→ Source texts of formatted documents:

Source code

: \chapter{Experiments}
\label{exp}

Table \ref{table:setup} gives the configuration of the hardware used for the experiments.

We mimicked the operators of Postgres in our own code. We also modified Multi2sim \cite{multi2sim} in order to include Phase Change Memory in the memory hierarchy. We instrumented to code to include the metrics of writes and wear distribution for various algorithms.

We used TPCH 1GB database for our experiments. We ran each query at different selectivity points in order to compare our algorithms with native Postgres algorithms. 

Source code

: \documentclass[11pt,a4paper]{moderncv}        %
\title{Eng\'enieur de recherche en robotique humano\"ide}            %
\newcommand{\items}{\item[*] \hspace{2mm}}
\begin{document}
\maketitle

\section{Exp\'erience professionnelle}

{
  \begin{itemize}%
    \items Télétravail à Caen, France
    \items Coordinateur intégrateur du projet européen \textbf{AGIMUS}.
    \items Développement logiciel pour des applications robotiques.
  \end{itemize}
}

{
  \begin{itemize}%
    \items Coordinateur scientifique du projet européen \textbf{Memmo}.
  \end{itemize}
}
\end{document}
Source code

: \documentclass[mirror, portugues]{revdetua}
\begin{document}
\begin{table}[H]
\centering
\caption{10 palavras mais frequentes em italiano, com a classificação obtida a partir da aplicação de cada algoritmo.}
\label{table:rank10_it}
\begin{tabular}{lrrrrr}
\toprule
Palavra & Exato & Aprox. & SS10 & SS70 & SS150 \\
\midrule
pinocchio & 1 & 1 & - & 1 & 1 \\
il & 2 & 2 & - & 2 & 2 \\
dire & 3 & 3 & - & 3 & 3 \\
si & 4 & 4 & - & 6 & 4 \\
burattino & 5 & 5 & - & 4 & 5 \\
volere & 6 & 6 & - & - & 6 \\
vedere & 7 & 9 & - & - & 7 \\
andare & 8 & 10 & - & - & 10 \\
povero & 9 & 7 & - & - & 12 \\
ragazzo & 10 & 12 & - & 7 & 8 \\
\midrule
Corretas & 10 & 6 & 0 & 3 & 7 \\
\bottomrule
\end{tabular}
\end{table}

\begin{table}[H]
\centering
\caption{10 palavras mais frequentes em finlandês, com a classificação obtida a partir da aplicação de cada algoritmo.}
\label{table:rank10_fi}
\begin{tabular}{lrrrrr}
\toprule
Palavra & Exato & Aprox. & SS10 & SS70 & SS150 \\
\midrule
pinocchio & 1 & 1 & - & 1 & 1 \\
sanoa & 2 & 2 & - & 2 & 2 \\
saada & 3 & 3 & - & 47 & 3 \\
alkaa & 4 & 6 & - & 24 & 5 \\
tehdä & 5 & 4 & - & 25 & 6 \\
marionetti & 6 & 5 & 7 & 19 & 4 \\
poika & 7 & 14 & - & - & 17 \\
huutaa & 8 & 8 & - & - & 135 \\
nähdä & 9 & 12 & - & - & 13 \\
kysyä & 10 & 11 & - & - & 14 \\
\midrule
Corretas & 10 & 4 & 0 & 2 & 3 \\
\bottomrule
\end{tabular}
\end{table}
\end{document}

→ Problem to solve: What is the number of lines in the records holding "partir"? Give the number alone.

→ Task result: 2